What's the first thing that comes to mind when you think of Beethoven? For many, it might be his symphonies. Others might think of his piano sonatas or string quartets. Few would think of his theater music.

Wait … Beethoven's theater music?

Yes, his "Battle Symphony" (also known as "Wellington's Victory") dramatically portrays the success of the allied armies over the French in the Battle of Vitoria, Spain on June 21, 1813.

It is complete with musician-actors, artillery effects, staged and off-staged elements, and a patch quilt of famous tunes that even today's audiences will recognize.

There were several possible motivations for writing such a piece.

First, he needed the money. He had concerns for his future, including worries about family health. His brother was ailing, and Beethoven wanted to be prepared if his nephew, Karl, were to become his responsibility.

Second, he needed the money! The fact is, Beethoven's wild success had not translated into a wealth of financial security.

Symphonies and other "art music" were essential for his legacy, but there was more money to be made in a Hollywood-styled spectacle with mass appeal.

With that in mind, it begins from the left with a drum cadence that signifies the approaching British army. A bugle call signals for troop readiness, followed by a patriotic "Rule Britannia" march.

In response, the French approach from the other side with their own drum cadence, bugle call, and a patriotic "Marlborough" march (familiar to us as "For He's A Jolly Good Fellow").

This "jolly" soon turns deadly as bugle calls from both sides signal a charge into battle.

Fighting ensues with musical sounds of crackling gunfire and booming canons, each meticulously annotated in the score to occur from different positions. A fury of notes scream through the strings, brass fanfares blast overhead and gestures of desperation cry out from woodwinds.

This cacophony eventually fades into a dreadfully slow march for the French in triple-time, the same meter of its proud "Marlborough." Soft booms of distant canons dialogue with long pauses in a mournful melody until finally, the last defeated breath is heard.

Now the "victory" portion begins with the full orchestra entering suddenly in a triumph of sound. The remainder of the work weaves spirited themes into a tapestry of English exaltation.

A few moments of repose interrupt the celebrations. Strains of "God Save the King" (known by Americans as "My Country 'Tis of Thee") sing reverently from the winds.

It ends as one might expect – with big, bold, and glorious chords of final victory.
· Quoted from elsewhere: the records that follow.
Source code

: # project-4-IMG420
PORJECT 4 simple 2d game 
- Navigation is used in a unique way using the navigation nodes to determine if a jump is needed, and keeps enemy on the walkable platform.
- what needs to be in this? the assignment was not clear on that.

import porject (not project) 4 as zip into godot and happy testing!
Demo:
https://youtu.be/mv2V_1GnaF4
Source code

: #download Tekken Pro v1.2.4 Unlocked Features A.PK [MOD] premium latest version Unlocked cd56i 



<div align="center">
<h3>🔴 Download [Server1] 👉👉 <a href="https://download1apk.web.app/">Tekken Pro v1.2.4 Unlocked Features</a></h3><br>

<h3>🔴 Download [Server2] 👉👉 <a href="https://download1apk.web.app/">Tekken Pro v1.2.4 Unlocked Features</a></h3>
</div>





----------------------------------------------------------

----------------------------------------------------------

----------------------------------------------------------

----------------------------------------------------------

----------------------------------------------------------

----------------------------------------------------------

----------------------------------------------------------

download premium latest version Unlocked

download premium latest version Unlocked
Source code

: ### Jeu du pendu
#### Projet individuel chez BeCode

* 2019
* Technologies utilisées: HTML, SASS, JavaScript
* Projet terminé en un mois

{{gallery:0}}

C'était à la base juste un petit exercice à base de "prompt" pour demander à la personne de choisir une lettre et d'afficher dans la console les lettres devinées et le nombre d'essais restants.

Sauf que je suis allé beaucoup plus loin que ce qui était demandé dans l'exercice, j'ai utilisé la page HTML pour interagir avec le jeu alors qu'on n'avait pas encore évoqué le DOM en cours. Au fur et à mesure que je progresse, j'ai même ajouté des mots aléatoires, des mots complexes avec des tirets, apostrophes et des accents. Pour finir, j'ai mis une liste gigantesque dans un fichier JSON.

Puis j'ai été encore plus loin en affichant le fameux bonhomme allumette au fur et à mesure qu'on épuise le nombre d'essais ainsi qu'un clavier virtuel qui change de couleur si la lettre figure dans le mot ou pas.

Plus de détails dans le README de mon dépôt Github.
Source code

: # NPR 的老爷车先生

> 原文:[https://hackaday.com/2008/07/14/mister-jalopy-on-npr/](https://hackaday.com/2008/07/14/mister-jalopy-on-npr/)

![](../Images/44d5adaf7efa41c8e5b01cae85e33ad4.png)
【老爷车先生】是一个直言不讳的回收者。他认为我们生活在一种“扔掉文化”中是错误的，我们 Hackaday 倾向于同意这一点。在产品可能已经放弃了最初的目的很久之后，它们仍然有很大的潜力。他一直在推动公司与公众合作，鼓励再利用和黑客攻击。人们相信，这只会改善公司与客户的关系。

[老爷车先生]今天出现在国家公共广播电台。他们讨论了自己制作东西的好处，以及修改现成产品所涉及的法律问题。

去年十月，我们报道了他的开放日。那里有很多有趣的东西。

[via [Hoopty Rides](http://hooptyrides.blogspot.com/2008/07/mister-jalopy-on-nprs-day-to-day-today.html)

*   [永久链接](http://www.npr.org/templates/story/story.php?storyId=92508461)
Beethoven was harshly criticized by some for this piece, as it lacked the compositional artistry so common to his other works.

To this he famously responded, edited for print: "The (expletive) I think up is better than anything you have ever thought!"

With that he went straight to the bank. It is understood that Beethoven made more money from this work than any other of his lifetime. Some might say this epitomizes the consequences of war and culture. Others might say … it's just music.